**Problem details**: Which lines in the data below contain the word "space"? Pull each of them out.

**Task input**:
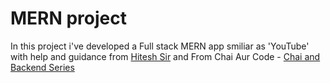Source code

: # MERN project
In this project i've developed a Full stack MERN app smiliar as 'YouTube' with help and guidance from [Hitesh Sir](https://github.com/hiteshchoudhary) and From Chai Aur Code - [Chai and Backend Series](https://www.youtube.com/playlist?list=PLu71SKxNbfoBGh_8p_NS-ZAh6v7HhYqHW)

--

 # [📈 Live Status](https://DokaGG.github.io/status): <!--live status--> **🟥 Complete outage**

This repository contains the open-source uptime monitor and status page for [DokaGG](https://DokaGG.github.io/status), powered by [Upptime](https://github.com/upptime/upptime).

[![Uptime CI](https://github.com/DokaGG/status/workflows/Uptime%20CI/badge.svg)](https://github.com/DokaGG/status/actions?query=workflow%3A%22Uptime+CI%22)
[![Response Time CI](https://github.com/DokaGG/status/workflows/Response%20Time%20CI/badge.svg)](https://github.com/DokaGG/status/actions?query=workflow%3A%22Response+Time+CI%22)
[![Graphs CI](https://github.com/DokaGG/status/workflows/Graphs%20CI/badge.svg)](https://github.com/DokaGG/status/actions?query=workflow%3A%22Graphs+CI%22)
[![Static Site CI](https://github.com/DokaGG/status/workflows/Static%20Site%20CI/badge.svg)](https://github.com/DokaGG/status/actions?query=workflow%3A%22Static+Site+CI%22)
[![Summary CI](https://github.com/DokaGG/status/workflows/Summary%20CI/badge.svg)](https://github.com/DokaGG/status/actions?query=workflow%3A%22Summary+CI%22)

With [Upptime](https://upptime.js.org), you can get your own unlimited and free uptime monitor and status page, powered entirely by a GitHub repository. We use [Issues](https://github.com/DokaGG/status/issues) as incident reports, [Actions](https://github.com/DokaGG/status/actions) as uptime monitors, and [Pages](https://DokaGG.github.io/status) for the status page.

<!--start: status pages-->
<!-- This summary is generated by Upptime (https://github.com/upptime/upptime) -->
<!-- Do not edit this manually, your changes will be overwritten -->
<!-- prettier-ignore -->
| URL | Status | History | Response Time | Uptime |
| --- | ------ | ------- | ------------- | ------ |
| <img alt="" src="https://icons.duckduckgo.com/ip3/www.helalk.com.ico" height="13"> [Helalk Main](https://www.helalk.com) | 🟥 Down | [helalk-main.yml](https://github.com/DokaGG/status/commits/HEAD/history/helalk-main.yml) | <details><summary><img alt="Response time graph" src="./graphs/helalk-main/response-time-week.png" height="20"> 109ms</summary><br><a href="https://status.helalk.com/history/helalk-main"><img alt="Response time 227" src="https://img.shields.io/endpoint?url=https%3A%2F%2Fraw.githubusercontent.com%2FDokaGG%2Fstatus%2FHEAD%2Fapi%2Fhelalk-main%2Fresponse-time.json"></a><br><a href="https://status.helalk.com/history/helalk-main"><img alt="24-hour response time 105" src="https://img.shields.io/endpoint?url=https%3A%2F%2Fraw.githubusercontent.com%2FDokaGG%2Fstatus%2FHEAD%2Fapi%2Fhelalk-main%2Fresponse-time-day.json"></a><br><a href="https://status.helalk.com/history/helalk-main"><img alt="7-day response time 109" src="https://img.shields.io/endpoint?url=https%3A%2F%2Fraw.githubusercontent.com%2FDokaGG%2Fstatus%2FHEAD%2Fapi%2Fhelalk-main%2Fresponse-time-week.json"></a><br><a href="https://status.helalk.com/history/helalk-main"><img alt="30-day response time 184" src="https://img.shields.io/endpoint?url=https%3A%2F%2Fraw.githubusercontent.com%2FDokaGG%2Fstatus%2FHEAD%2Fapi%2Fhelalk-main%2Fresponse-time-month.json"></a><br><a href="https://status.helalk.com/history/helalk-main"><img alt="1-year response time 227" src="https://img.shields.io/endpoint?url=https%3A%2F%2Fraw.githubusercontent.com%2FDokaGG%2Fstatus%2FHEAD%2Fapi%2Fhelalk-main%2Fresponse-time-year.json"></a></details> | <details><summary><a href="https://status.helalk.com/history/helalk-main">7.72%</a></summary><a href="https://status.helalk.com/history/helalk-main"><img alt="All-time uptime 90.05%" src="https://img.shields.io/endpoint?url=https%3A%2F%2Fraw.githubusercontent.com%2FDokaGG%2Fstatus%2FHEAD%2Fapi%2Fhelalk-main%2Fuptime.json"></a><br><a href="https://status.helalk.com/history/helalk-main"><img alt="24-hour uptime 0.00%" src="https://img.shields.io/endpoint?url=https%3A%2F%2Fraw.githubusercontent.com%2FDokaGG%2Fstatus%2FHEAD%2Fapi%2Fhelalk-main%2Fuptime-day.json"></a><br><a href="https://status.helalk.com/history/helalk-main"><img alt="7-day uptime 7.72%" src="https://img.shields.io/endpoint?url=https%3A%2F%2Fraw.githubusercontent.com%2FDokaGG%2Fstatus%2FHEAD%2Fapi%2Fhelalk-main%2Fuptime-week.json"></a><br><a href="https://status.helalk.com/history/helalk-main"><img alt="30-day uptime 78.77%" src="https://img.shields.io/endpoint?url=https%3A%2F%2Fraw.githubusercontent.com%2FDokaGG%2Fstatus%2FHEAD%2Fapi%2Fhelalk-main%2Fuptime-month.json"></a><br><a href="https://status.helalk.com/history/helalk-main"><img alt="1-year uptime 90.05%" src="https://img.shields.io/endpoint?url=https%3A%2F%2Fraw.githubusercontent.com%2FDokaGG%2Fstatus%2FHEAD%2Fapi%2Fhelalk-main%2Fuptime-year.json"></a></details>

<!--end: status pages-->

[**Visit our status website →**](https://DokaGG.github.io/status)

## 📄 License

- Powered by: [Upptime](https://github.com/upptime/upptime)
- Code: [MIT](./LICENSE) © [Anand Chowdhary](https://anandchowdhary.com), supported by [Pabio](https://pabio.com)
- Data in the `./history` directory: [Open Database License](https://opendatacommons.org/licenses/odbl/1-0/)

==

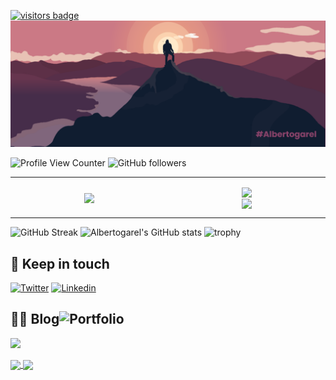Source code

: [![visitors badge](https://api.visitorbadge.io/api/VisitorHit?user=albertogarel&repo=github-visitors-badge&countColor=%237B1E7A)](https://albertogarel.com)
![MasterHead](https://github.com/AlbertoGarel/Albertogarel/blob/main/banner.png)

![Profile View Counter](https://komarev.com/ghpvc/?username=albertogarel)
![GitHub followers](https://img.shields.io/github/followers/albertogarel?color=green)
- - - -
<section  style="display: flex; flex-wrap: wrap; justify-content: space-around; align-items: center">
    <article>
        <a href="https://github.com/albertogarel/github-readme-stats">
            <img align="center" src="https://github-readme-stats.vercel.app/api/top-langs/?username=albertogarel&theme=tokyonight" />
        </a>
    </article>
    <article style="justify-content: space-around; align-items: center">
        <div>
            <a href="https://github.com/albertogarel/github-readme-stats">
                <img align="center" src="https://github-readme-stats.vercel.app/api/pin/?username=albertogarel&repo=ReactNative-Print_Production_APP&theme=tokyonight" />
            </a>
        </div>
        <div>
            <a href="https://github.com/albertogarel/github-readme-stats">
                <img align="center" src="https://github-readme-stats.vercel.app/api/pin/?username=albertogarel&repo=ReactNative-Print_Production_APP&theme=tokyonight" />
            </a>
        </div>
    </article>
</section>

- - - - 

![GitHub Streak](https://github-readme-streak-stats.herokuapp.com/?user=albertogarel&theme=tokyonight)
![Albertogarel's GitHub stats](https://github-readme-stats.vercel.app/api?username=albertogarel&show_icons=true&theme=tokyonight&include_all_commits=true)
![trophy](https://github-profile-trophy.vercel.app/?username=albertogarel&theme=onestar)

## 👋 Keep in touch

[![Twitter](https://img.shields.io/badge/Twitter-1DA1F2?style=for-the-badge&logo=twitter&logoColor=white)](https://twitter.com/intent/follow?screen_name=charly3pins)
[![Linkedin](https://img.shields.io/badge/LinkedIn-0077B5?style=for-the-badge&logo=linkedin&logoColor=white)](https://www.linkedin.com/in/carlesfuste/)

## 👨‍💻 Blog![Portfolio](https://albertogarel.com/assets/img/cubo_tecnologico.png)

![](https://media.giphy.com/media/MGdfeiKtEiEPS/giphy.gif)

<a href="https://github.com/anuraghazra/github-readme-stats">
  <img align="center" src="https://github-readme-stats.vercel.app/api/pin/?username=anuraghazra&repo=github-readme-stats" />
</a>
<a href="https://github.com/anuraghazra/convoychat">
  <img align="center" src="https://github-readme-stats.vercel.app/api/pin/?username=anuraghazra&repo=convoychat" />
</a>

**Result**:
<section  style="display: flex; flex-wrap: wrap; justify-content: space-around; align-items: center">
    <article style="justify-content: space-around; align-items: center">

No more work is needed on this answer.